Direktur Utama PT Bio Farma Iskandar mengatakan riset ini sebagai bagian dari upaya pemerintah mencapai kemandirian bahan baku obat. Kemandirian ini dibicarakan oleh Menteri Kesehatan ketika bertemu pengusaha farmasi beberapa waktu lalu. "Pemerintah meminta ketersediaan bahan baku, atau (jika tidak) perusahaan asing sepenuhnya masuk," kata Iskandar, di kantornya Jalan Pasteur, Bandung, Jawa Barat, Senin, 28 Desember 2015.
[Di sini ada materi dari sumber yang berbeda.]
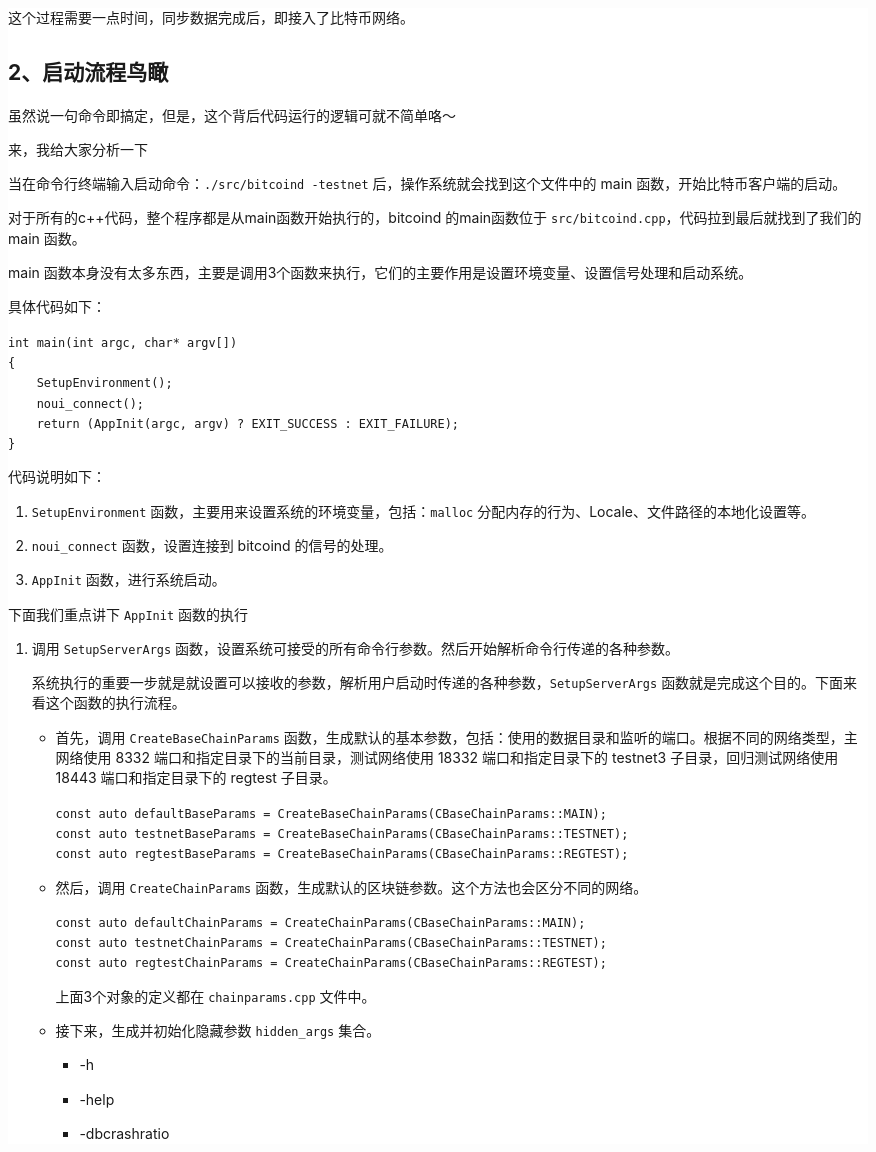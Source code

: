 这个过程需要一点时间，同步数据完成后，即接入了比特币网络。


## 2、启动流程鸟瞰

虽然说一句命令即搞定，但是，这个背后代码运行的逻辑可就不简单咯～

来，我给大家分析一下

当在命令行终端输入启动命令：`./src/bitcoind -testnet` 后，操作系统就会找到这个文件中的 main 函数，开始比特币客户端的启动。

对于所有的c++代码，整个程序都是从main函数开始执行的，bitcoind 的main函数位于 `src/bitcoind.cpp`，代码拉到最后就找到了我们的 main 函数。

main 函数本身没有太多东西，主要是调用3个函数来执行，它们的主要作用是设置环境变量、设置信号处理和启动系统。

具体代码如下：

    int main(int argc, char* argv[])
    {
        SetupEnvironment();
        noui_connect();
        return (AppInit(argc, argv) ? EXIT_SUCCESS : EXIT_FAILURE);
    }

代码说明如下：

1.  `SetupEnvironment` 函数，主要用来设置系统的环境变量，包括：`malloc` 分配内存的行为、Locale、文件路径的本地化设置等。

2.  `noui_connect` 函数，设置连接到 bitcoind 的信号的处理。

3.  `AppInit` 函数，进行系统启动。


下面我们重点讲下 `AppInit` 函数的执行

1.  调用 `SetupServerArgs` 函数，设置系统可接受的所有命令行参数。然后开始解析命令行传递的各种参数。

    系统执行的重要一步就是就设置可以接收的参数，解析用户启动时传递的各种参数，`SetupServerArgs` 函数就是完成这个目的。下面来看这个函数的执行流程。

    -   首先，调用 `CreateBaseChainParams` 函数，生成默认的基本参数，包括：使用的数据目录和监听的端口。根据不同的网络类型，主网络使用 8332 端口和指定目录下的当前目录，测试网络使用 18332 端口和指定目录下的 testnet3 子目录，回归测试网络使用 18443 端口和指定目录下的 regtest 子目录。

            const auto defaultBaseParams = CreateBaseChainParams(CBaseChainParams::MAIN);
            const auto testnetBaseParams = CreateBaseChainParams(CBaseChainParams::TESTNET);
            const auto regtestBaseParams = CreateBaseChainParams(CBaseChainParams::REGTEST);

    -   然后，调用 `CreateChainParams` 函数，生成默认的区块链参数。这个方法也会区分不同的网络。

            const auto defaultChainParams = CreateChainParams(CBaseChainParams::MAIN);
            const auto testnetChainParams = CreateChainParams(CBaseChainParams::TESTNET);
            const auto regtestChainParams = CreateChainParams(CBaseChainParams::REGTEST);

        上面3个对象的定义都在 `chainparams.cpp` 文件中。

    -   接下来，生成并初始化隐藏参数 `hidden_args` 集合。

        -   -h

        -   -help

        -   -dbcrashratio
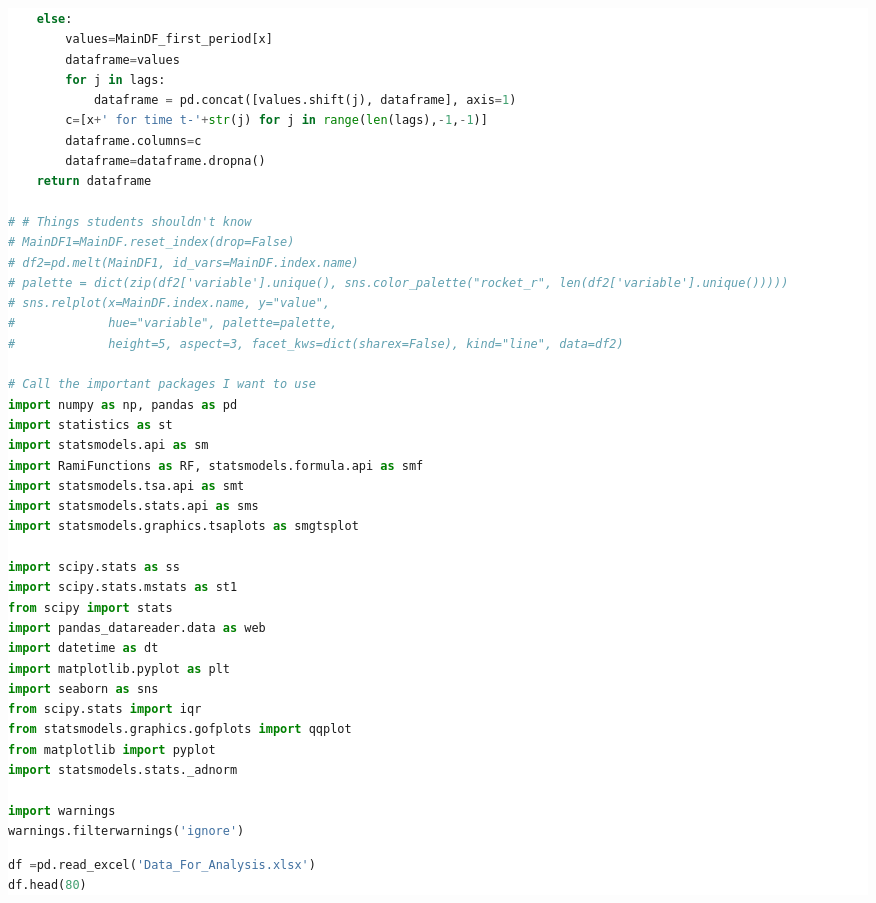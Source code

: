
 ```python
    else:
        values=MainDF_first_period[x]
        dataframe=values
        for j in lags:
            dataframe = pd.concat([values.shift(j), dataframe], axis=1)
        c=[x+' for time t-'+str(j) for j in range(len(lags),-1,-1)]
        dataframe.columns=c
        dataframe=dataframe.dropna()
    return dataframe

# # Things students shouldn't know
# MainDF1=MainDF.reset_index(drop=False)
# df2=pd.melt(MainDF1, id_vars=MainDF.index.name)
# palette = dict(zip(df2['variable'].unique(), sns.color_palette("rocket_r", len(df2['variable'].unique()))))
# sns.relplot(x=MainDF.index.name, y="value",
#             hue="variable", palette=palette,
#             height=5, aspect=3, facet_kws=dict(sharex=False), kind="line", data=df2)

# Call the important packages I want to use
import numpy as np, pandas as pd
import statistics as st
import statsmodels.api as sm
import RamiFunctions as RF, statsmodels.formula.api as smf
import statsmodels.tsa.api as smt
import statsmodels.stats.api as sms
import statsmodels.graphics.tsaplots as smgtsplot

import scipy.stats as ss
import scipy.stats.mstats as st1
from scipy import stats  
import pandas_datareader.data as web
import datetime as dt
import matplotlib.pyplot as plt
import seaborn as sns
from scipy.stats import iqr
from statsmodels.graphics.gofplots import qqplot
from matplotlib import pyplot
import statsmodels.stats._adnorm

import warnings
warnings.filterwarnings('ignore')
```


```python

```


```python
df =pd.read_excel('Data_For_Analysis.xlsx')
df.head(80)
```
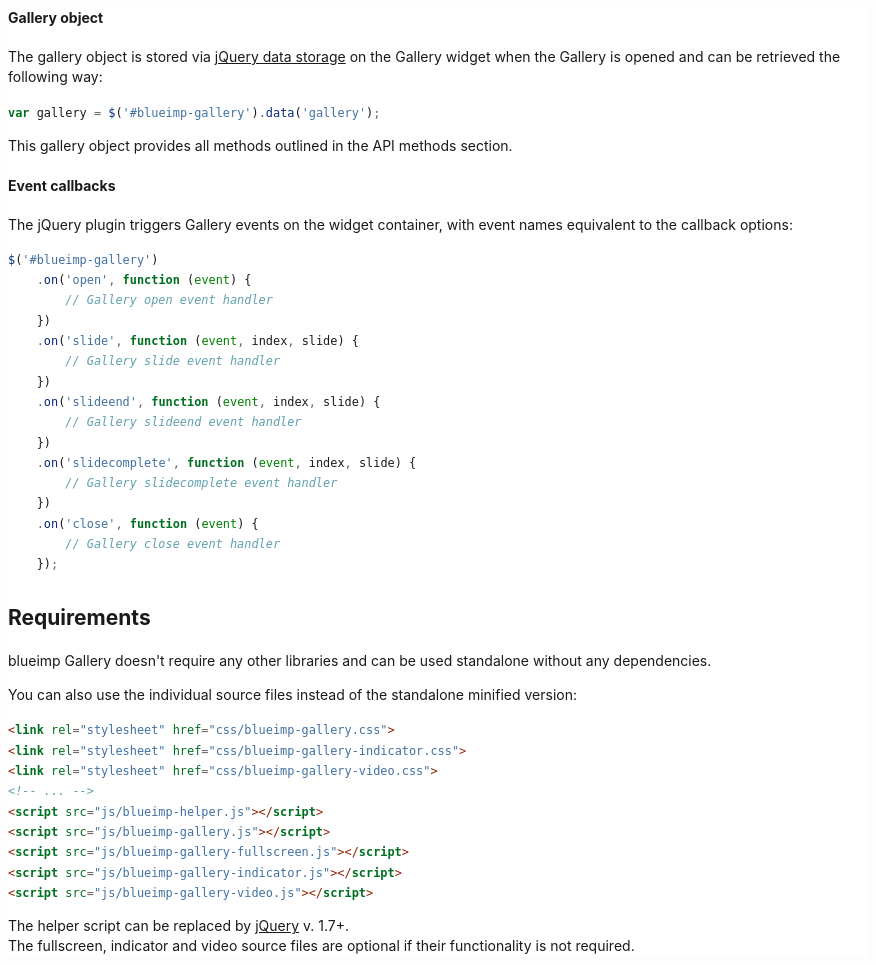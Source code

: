 #### Gallery object
The gallery object is stored via [jQuery data storage](http://api.jquery.com/category/miscellaneous/data-storage/) on the Gallery widget when the Gallery is opened and can be retrieved the following way:

```js
var gallery = $('#blueimp-gallery').data('gallery');
```

This gallery object provides all methods outlined in the API methods section.

#### Event callbacks
The jQuery plugin triggers Gallery events on the widget container, with event names equivalent to the callback options:

```js
$('#blueimp-gallery')
    .on('open', function (event) {
        // Gallery open event handler
    })
    .on('slide', function (event, index, slide) {
        // Gallery slide event handler
    })
    .on('slideend', function (event, index, slide) {
        // Gallery slideend event handler
    })
    .on('slidecomplete', function (event, index, slide) {
        // Gallery slidecomplete event handler
    })
    .on('close', function (event) {
        // Gallery close event handler
    });
```

## Requirements
blueimp Gallery doesn't require any other libraries and can be used standalone without any dependencies.

You can also use the individual source files instead of the standalone minified version:

```html
<link rel="stylesheet" href="css/blueimp-gallery.css">
<link rel="stylesheet" href="css/blueimp-gallery-indicator.css">
<link rel="stylesheet" href="css/blueimp-gallery-video.css">
<!-- ... -->
<script src="js/blueimp-helper.js"></script>
<script src="js/blueimp-gallery.js"></script>
<script src="js/blueimp-gallery-fullscreen.js"></script>
<script src="js/blueimp-gallery-indicator.js"></script>
<script src="js/blueimp-gallery-video.js"></script>
```

The helper script can be replaced by [jQuery](http://jquery.com/) v. 1.7+.  
The fullscreen, indicator and video source files are optional if their functionality is not required.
Dana sebesar Rp 125 miliar per tahun ini merupakan ancang-ancang Bio Farma atas permintaan pemerintah itu. "Bio Farma sekarang sedikit ke hulu dan berusaha menghilangkan sekat dengan birokrasi dan akademisi," kata Iskandar.
Sejak 2013, PT Bio Farma dan Pusat Penelitian Bioteknologi Lembaga Ilmu Pengetahuan Indonesia (LIPI) mengembangkan pembuatan erythropoietin (EPO) generasi kedua. Kerja sama tersebut ditandai dengan penyerahan Research Cell Bank dari LIPI ke Bio Farma di Bandung, Senin, 28 Desember 2015.
Bio Farma melanjutkan tahapan riset yang dirintis peneliti LIPI Adi Susanto itu hingga ditargetkan mulai bisa produksi massal 4 tahun mendatang. EPO berguna bagi pasien anemia berat akibat gagal ginjal kronis dan kemoterapi.
Dalam waktu dekat, Bio Farma akan membangun tempat riset seluas 500 hektare di Jasinga, Bogor. "Sengaja dipilih di sana agar mudah bekerja sama dengan LIPI di Serpong yang berjarak 40 kilometer atau sekitar 1,5 jam perjalanan," tambah Iskandar.
Kepala Lembaga Ilmu Pengetahuan Indonesia (LIPI) Iskandar Zulkarnaen mengatakan perkembangan ilmu pengetahuan dan teknologi di berbagai bidang kini berkembang pesat. Sedangkan bahan baku industri obat masih terkendala karena banyak diperoleh dari impor. "Kemandirian masih jauh," katanya.
Untuk mencapai kemandirian, Zulkarnaen menganggap akademisi, pemerintah, komunitas, dan industri perlu bekerja sama dengan skema baru.